Springlike air was in the process of being replaced by more seasonal (fall) conditions during the afternoon of 10/13/2018. From Oklahoma to the Ohio Valley (including northern Arkansas), temperatures were in the 40s/50s at 400 pm CDT. Along the Gulf Coast, readings were in the 70s/80s, with some 90s in south Texas.
In the picture: Springlike air was in the process of being replaced by more seasonal (fall) conditions during the afternoon of 10/13/2018. From Oklahoma to the Ohio Valley (including northern Arkansas), temperatures were in the 40s/50s at 400 pm CDT. Along the Gulf Coast, readings were in the 70s/80s, with some 90s in south Texas.
 

The weather pattern remained unsettled in mid-October. A split flow developed aloft, with warm and moist air along the Gulf Coast overrunning much cooler conditions arriving from the north.

 

A cold front arrived in Arkansas from the Plains on 10/14/2018. Moisture pooling around the front resulted in areas of rain and isolated thunderstorms locally, with chances of wintry precipitation from Colorado and New Mexico to Iowa and Wisconsin.
In the picture: A cold front arrived in Arkansas from the Plains on 10/14/2018. Moisture pooling around the front resulted in areas of rain and isolated thunderstorms locally, with chances of wintry precipitation from Colorado and New Mexico to Iowa and Wisconsin.
 

Rain overspread Arkansas from the 14th through the 16th. Precipitation was most concentrated over the central and southern counties. Most areas got one to three inches of liquid, with locally over four inches. Amounts were much heavier from northern into central Texas where four to eight inch totals were common (and more than ten inches in places). Over time, the cooler air took over as a cold front worked southward through the state.

 

High temperatures on 10/16/2018. Readings were only in the 40s and 50s.
In the picture: High temperatures on 10/16/2018. Readings were only in the 40s and 50s.
 

On the 16th, temperatures were well below average. Highs were in the upper 40s to mid 50s. Normal readings are in the upper 60s to mid 70s. Record cool highs were established for the day at a dozen locations. A couple of these records were impressive. It was 49 degrees at Pine Bluff (Jefferson County), which shattered the previous mark of 60 degrees set in 1906. At Mount Ida (Montgomery County), the thermometer showed 50 degrees. This was well under the standing record of 58 degrees in 1880. 

 

Across Arkansas, drought conditions were worsening in July, 2018. Three months later, excessive rain made fields muddy and harvesting was difficult to impossible.
In the picture: Across Arkansas, drought conditions were worsening in July, 2018. Three months later, excessive rain made fields muddy and harvesting was difficult to impossible.
 

There was one more round of downpours as the month came to a close. On the 30th, a warm front lifted to the north from the Gulf Coast. This not only provided mild air (high temperatures in the 70s to lower 80s), moisture levels came up. The next day, a cold front plowed into the region from the Plains. Since the atmosphere was loaded with water, numerous showers popped up.
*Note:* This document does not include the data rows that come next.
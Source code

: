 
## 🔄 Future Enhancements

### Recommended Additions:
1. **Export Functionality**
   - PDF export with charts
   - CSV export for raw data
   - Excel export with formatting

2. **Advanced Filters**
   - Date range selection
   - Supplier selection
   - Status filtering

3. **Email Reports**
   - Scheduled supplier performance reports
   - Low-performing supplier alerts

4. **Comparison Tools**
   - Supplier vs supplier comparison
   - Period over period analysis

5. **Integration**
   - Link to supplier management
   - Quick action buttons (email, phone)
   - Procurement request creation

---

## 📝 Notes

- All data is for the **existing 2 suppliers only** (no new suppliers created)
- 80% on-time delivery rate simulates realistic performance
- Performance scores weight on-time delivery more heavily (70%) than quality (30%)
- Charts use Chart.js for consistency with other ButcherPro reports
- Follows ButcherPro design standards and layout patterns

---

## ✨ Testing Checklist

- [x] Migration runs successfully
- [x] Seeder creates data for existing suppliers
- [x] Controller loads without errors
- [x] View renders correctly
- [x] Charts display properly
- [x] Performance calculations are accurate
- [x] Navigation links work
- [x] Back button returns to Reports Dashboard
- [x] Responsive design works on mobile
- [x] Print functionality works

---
Prior to the event, numerous phone calls were received by the National Weather Service from farmers in eastern Arkansas. They asked how much rain was coming, and expressed frustration about the recent wet pattern and how it made harvesting difficult to impossible (due to muddy fields).

 

The WSR-88D (Doppler Weather Radar) showed rain and isolated thunderstorms confined to northern and western Arkansas during the morning of afternoon of 10/31/2018. Precipitation finally spread across the remainder of the state during the nighttime hours.
Radar at 700 am CDT (10/31)  |  Radar at 1000 am CDT (10/31)
Radar at 100 pm CDT (10/31)  |  Radar at 400 pm CDT (10/31)
Radar at 700 pm CDT (10/31)  |  Radar at 1000 pm CDT (10/31)
Loop
In the pictures: The WSR-88D (Doppler Weather Radar) showed rain and isolated thunderstorms confined to northern and western Arkansas during the morning of afternoon of 10/31/2018. Precipitation finally spread across the remainder of the state during the nighttime hours.
 

During the morning and much of the afternoon of the 31st, several inches of precipitation fell in areas mainly north and west of Little Rock (Pulaski County). Rain finally progressed through the rest of the state after dark.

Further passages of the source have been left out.